## AIM OF THE TASK
Scan the records below for the word "every". Copy each line where it appears.

## DATASET CONTENT
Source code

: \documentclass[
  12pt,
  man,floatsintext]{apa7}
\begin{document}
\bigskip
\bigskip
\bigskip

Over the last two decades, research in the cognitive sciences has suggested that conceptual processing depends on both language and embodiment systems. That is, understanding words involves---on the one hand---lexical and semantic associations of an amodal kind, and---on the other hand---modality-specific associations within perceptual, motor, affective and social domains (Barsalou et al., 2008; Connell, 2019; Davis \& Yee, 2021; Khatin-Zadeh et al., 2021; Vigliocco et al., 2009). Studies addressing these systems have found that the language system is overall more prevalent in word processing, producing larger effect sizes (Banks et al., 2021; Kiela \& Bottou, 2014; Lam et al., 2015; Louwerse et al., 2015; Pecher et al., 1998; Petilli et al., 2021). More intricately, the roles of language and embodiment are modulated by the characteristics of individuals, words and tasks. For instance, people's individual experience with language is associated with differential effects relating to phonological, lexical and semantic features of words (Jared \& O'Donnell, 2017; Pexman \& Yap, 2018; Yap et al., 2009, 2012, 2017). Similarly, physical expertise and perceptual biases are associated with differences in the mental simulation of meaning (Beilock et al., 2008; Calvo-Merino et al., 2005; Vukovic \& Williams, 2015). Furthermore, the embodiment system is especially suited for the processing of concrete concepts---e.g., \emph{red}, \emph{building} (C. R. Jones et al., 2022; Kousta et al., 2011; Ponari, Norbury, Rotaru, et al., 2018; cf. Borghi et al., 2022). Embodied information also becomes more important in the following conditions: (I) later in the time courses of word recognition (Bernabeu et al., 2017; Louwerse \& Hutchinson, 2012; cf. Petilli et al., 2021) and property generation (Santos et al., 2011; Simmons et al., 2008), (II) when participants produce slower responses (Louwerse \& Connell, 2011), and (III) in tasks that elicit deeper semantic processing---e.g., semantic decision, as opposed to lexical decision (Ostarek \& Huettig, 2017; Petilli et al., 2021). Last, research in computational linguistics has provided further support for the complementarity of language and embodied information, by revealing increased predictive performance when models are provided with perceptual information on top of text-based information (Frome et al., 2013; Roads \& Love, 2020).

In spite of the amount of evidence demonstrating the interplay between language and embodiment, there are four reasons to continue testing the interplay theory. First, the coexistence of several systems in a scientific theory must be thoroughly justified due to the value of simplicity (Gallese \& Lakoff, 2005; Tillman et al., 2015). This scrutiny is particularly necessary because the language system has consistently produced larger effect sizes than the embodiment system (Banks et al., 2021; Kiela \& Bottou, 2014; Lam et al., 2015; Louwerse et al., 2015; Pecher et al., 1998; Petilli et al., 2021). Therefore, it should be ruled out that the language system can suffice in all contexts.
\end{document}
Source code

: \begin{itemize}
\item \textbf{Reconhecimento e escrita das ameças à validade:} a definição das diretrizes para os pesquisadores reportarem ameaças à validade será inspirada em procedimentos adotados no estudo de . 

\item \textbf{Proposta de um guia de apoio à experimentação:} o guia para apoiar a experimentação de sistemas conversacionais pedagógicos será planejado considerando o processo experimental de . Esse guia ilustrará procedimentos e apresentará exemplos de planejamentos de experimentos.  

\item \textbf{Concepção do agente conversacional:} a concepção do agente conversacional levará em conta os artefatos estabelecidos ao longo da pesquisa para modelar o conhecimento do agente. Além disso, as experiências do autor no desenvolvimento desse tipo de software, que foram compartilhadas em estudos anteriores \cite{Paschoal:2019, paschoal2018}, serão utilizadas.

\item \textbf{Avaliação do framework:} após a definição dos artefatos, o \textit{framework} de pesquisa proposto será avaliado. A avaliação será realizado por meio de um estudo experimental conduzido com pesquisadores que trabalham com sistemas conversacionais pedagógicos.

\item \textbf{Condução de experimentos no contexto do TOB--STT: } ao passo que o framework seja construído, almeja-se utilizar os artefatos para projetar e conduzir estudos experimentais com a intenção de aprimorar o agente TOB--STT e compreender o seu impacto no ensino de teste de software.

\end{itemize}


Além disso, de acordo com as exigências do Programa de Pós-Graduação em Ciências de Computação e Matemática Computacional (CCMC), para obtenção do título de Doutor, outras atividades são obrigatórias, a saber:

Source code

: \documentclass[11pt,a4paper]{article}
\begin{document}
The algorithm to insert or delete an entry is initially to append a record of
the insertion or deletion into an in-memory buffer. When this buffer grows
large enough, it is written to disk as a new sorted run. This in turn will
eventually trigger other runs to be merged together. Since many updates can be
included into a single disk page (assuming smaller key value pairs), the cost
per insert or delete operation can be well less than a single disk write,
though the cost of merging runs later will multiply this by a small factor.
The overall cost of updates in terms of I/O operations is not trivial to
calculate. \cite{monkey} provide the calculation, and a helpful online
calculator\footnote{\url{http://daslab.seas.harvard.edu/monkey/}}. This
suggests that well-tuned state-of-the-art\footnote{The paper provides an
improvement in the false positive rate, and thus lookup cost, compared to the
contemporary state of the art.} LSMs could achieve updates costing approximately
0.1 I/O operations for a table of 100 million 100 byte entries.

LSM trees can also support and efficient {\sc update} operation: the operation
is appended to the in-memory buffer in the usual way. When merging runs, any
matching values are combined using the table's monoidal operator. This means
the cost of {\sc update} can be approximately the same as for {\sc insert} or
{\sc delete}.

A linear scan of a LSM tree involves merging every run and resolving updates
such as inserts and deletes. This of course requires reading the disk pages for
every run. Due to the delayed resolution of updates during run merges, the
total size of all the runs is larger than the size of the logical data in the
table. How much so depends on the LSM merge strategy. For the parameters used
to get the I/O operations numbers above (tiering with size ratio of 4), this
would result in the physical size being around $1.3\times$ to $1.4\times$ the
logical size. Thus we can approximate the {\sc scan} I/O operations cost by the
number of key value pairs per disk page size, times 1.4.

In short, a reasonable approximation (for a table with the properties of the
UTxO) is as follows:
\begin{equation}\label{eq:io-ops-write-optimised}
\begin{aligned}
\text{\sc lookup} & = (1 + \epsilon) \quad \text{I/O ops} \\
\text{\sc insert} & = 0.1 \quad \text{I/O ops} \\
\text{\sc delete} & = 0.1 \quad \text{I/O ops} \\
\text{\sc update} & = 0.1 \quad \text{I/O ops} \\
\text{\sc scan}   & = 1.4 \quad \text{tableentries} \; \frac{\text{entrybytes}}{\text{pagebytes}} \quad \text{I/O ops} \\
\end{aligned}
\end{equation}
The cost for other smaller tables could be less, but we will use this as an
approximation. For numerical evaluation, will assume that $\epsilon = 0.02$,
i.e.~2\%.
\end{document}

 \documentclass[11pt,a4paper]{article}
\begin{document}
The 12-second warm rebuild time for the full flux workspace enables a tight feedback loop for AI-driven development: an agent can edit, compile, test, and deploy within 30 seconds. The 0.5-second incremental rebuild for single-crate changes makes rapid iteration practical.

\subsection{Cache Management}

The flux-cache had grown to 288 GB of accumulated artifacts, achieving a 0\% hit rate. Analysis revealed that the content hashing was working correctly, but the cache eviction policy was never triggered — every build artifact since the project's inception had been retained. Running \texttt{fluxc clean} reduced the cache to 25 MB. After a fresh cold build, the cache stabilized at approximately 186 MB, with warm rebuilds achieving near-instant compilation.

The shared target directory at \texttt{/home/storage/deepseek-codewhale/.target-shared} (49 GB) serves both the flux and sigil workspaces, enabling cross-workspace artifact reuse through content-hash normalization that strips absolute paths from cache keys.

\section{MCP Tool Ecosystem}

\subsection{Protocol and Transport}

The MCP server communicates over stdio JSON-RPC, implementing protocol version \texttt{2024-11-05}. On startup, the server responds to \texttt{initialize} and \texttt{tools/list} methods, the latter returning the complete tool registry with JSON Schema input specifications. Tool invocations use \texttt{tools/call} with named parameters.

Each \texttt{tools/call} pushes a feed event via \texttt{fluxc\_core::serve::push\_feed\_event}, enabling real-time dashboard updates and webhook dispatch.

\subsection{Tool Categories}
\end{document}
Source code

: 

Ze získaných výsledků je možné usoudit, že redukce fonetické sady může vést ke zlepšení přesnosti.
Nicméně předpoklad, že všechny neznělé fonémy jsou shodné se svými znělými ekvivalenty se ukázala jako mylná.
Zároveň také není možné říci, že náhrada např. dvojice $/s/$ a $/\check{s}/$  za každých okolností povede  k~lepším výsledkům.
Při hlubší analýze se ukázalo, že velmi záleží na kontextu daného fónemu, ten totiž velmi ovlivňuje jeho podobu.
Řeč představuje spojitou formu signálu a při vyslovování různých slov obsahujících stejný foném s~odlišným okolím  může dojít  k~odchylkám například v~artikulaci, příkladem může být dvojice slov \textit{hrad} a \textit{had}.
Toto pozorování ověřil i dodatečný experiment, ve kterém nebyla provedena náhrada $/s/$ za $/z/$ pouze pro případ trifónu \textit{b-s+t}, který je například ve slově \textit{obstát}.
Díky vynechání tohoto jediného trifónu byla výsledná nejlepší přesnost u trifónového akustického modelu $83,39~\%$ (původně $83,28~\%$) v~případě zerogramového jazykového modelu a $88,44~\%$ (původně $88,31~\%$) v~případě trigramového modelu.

## EXERCISE RESULT
A linear scan of a LSM tree involves merging every run and resolving updates
every run. Due to the delayed resolution of updates during run merges, the
The flux-cache had grown to 288 GB of accumulated artifacts, achieving a 0\% hit rate. Analysis revealed that the content hashing was working correctly, but the cache eviction policy was never triggered — every build artifact since the project's inception had been retained. Running \texttt{fluxc clean} reduced the cache to 25 MB. After a fresh cold build, the cache stabilized at approximately 186 MB, with warm rebuilds achieving near-instant compilation.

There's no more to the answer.